Allogeneic bone marrow transplantation (BMT) has been associated with an antileukemic effect, the graft-versus-leukemia (GVL) reactivity. Since T-cell depletion of the bone marrow graft performed to reduce the incidence and severity of graft-versus-host disease (GVHD) after BMT has been associated with an increase risk of relapse, the GVL reactivity has been attributed to the T lymphocytes from the graft. Previously, we demonstrated that leukemia-reactive cytotoxic T-lymphocyte (CTL) lines and clones could be generated from the peripheral blood of HLA-genotypically identical siblings of patients with leukemia by stimulation of the donor cells with irradiated leukemic cells from the patients. HLA class I as well as class II restricted CTL clones could be generated that recognized the leukemic cells.
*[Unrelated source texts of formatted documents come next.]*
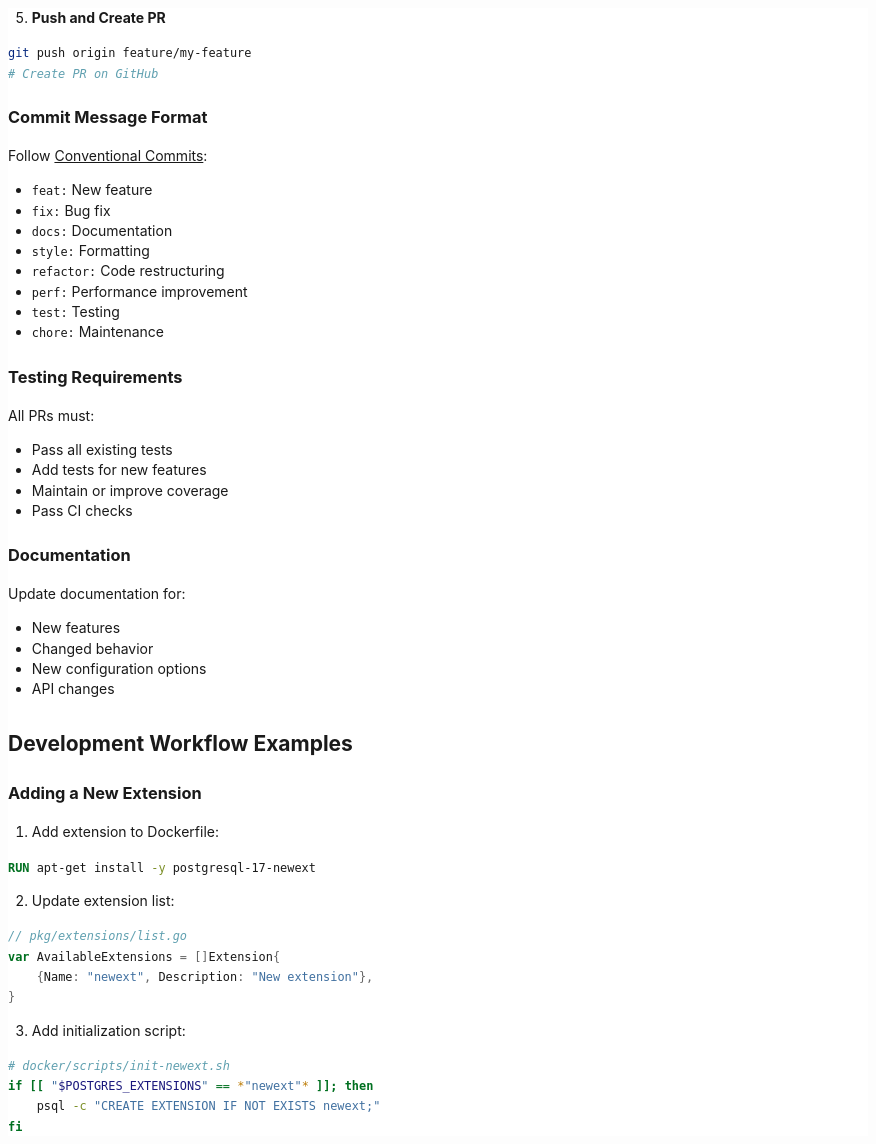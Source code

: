 5. **Push and Create PR**
```bash
git push origin feature/my-feature
# Create PR on GitHub
```

### Commit Message Format

Follow [Conventional Commits](https://www.conventionalcommits.org/):

- `feat:` New feature
- `fix:` Bug fix
- `docs:` Documentation
- `style:` Formatting
- `refactor:` Code restructuring
- `perf:` Performance improvement
- `test:` Testing
- `chore:` Maintenance

### Testing Requirements

All PRs must:
- Pass all existing tests
- Add tests for new features
- Maintain or improve coverage
- Pass CI checks

### Documentation

Update documentation for:
- New features
- Changed behavior
- New configuration options
- API changes

## Development Workflow Examples

### Adding a New Extension

1. Add extension to Dockerfile:
```dockerfile
RUN apt-get install -y postgresql-17-newext
```

2. Update extension list:
```go
// pkg/extensions/list.go
var AvailableExtensions = []Extension{
    {Name: "newext", Description: "New extension"},
}
```

3. Add initialization script:
```bash
# docker/scripts/init-newext.sh
if [[ "$POSTGRES_EXTENSIONS" == *"newext"* ]]; then
    psql -c "CREATE EXTENSION IF NOT EXISTS newext;"
fi
```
Some clones recognized the leukemic cells from the patient, but not the interleukin (IL)-2-stimulated lymphocytes from the same individual. To explore the possibility of clinically using donor-derived CTL lines directed against the leukemic cells from patients who relapsed after allogeneic BMT, a pilot study was performed using eight donor-recipient combinations. In seven of eight combinations donor-derived CTL lines could be generated that showed specific lysis of the leukemic cells from the patient. In five of these cases, the CTL lines showed reactivity with the leukemic cells, but not with the IL-2-stimulated lymphocytes from the same individual. In two cases, the CTL lines were cytotoxic for the IL-2-stimulated lymphoblasts as well as the leukemic cells. The generation of cytotoxic T cells appeared to be reproducible. These CTL lines may be used in a phase I/II trial for the treatment of relapsed leukemia after allogeneic BMT.